部活終わり。体育館の扉付近でチームメイト数人の着替えが終わるのを待っていると、青峰っちが思い出したようにやばいと呟いた。どうせくだらないことだろうと流そうとしたのだが、聞いてみれば黒子っちについての話らしい。食いついたことに気付き青峰っちは続きを話してくれた。



「女子とめちゃくちゃ仲良くしゃべってた」

「もっと詳しく」

「最初は女子が壁に向かって一人でしゃべってるの見つけて頭の心配したんだけどよ、よく見たら前にすげえ笑顔のテツがいて……」

「えええ、すごい見たかったんスけど……」



その光景を頭に浮かべてみれば更に見たすぎる。だって普段は落ち着いてる黒子っちの満面の笑みだ、貴重じゃないわけがない。黒子っちは笑わないわけではないがいつも微笑程度だ。青峰っちの言うすげえ笑顔の黒子っちはとても見たい。すごく見たい。

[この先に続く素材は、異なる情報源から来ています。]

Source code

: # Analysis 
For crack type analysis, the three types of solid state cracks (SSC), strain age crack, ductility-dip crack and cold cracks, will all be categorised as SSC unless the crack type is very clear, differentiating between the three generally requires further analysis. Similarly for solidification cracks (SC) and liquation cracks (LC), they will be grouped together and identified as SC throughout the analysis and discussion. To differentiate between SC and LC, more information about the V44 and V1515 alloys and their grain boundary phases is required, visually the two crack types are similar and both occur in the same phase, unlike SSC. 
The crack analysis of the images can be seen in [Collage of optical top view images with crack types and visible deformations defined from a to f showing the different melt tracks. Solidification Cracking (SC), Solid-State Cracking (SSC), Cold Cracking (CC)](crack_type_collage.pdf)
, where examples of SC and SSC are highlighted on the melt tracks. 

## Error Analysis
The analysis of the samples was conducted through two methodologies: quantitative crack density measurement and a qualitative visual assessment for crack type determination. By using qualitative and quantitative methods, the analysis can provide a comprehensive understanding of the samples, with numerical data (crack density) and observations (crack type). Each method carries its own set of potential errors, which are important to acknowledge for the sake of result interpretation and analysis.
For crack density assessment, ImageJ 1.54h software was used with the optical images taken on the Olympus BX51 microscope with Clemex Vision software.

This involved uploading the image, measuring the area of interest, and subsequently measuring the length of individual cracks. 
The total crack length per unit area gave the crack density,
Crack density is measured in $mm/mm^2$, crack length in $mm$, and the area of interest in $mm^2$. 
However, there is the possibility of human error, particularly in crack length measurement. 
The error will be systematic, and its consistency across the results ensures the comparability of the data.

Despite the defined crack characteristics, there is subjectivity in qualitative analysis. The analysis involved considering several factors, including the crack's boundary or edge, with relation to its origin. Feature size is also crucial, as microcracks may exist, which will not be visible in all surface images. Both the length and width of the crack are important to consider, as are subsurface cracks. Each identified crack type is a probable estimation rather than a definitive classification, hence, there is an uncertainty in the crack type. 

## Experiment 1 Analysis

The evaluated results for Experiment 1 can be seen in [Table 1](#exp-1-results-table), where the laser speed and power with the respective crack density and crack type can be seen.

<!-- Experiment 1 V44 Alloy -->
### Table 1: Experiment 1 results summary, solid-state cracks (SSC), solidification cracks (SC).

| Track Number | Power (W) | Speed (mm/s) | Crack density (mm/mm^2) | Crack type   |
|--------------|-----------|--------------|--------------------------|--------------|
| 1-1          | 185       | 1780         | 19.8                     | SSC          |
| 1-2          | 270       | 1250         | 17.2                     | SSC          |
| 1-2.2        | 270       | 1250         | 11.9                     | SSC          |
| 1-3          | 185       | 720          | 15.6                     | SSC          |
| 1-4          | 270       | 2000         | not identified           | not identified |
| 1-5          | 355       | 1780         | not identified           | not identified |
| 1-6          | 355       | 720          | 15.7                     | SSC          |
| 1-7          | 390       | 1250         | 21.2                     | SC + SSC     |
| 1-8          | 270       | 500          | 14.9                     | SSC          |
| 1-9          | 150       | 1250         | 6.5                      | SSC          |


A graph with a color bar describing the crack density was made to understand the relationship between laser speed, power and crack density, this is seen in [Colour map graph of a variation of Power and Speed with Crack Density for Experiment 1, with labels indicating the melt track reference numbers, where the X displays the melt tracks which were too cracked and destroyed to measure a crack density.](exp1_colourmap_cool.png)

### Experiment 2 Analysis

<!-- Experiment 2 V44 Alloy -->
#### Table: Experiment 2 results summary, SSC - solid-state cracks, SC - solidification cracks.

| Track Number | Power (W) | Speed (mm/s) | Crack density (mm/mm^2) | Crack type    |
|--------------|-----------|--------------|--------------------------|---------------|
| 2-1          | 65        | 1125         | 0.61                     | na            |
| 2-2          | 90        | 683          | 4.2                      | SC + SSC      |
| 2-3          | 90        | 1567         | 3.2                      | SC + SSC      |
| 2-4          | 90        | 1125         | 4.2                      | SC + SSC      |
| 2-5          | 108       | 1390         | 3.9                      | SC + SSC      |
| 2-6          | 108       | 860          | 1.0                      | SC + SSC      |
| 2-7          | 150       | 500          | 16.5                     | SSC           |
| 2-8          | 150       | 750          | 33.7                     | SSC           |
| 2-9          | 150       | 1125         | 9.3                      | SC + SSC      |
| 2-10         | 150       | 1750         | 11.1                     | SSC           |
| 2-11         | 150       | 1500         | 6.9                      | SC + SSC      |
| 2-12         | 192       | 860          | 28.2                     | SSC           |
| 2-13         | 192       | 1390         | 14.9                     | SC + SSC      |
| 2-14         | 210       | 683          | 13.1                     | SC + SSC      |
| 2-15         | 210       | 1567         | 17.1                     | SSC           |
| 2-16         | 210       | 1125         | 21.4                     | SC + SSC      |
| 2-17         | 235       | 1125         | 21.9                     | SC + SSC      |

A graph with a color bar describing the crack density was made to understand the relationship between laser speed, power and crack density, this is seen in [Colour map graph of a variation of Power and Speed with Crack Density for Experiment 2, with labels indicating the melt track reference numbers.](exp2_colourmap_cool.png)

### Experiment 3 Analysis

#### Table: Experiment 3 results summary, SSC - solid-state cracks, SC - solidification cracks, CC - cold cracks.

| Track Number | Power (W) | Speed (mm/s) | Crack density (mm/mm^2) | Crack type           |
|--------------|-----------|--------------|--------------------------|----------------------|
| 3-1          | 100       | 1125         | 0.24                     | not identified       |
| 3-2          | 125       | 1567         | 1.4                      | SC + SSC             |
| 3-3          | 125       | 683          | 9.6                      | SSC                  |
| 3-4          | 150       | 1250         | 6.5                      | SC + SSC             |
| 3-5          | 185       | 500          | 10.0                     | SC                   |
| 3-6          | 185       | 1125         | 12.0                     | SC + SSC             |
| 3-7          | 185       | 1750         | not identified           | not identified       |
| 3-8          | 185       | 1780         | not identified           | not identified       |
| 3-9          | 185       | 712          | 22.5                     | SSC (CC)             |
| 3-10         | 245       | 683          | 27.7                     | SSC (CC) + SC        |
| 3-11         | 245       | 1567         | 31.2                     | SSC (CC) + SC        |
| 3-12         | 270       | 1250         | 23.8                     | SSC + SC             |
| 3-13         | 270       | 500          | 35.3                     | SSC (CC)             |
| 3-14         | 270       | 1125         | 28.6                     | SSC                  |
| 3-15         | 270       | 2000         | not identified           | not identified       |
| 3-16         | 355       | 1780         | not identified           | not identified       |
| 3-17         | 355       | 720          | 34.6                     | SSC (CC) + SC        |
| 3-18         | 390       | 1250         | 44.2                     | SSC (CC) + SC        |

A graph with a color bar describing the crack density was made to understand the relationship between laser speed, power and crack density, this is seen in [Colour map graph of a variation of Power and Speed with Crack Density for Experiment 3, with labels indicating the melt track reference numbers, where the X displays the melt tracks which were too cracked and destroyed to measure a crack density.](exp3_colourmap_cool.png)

「テツに聞いてみたんだけどよ、親友だって言うだけで他の情報教えてくれねえんだよな」

「へー……名前も教えないとか黒子っちその女の子のこと誰にも言いたくないんスかね?」

「あ。名前聞いてなかったわ」

「アホっスか!?」



ただ青峰っちがバカだったということで話が終了してしまった。うん、分かってたけどね。いつもオレと定期テストの合計点あまり変わらないし。オレも人のこと言えない点数取ってるけれども。名前さえ分かれば人づて(主に女の子)から何か聞き出せたかもしれないのに……。



「なんか気になってきたっス……誰だろう、黒子っちの親友って……」



てか黒子っち本人に聞けばいいのでは?答えてくれないわけではなさそうだし、単純に青峰っちが深く聞かなかったからこんな浅い情報なのだろう。



「しかも女子だしなー。あ、でももうちょい欲しかったわ」

「何を?」



オレに問われた青峰っちがすっと胸元に手をやり山を作った。……うん、分かったっス。オレはとりあえず青峰っちの頭を軽く小突いた。いつももっと強くやられてるのだからこれくらい許してほしい。黒子っちが親友と自分で言っているほどだ、相当いい人のはずである。今の一発は黒子っちからの制裁だと思って反省してほしい。当の本人は痛えよ!と文句を垂れていた。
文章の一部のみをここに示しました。